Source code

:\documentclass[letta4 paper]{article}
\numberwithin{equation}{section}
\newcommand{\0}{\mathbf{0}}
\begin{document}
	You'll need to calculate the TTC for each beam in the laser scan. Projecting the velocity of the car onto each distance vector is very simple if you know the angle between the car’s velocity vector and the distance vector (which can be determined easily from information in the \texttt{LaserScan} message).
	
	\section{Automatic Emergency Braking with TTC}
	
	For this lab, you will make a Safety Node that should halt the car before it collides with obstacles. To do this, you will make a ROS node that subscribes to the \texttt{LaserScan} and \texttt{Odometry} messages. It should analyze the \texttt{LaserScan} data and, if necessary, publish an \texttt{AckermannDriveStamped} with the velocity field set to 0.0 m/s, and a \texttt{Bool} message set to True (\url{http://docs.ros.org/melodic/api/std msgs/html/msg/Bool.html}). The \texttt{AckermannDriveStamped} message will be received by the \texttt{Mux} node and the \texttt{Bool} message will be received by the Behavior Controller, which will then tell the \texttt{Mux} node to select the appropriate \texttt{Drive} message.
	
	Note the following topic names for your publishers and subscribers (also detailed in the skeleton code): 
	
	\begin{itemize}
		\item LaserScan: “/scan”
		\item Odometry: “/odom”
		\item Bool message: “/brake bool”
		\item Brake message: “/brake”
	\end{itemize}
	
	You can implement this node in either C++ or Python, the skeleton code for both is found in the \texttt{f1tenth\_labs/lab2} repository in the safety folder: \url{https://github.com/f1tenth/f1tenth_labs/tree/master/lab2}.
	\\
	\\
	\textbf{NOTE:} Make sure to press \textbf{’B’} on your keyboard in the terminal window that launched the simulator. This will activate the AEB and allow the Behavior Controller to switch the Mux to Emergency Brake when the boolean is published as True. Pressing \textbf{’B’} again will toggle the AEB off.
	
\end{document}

★ ★ ★ ★ ★

*The task*: Exactly as written, please reproduce the lines from the first line of the data to the line containing "Emergency Braking with", inclusive, and nothing else.

*Solved problem*:
Source code

:\documentclass[letta4 paper]{article}
\numberwithin{equation}{section}
\newcommand{\0}{\mathbf{0}}
\begin{document}
	You'll need to calculate the TTC for each beam in the laser scan. Projecting the velocity of the car onto each distance vector is very simple if you know the angle between the car’s velocity vector and the distance vector (which can be determined easily from information in the \texttt{LaserScan} message).
	
	\section{Automatic Emergency Braking with TTC}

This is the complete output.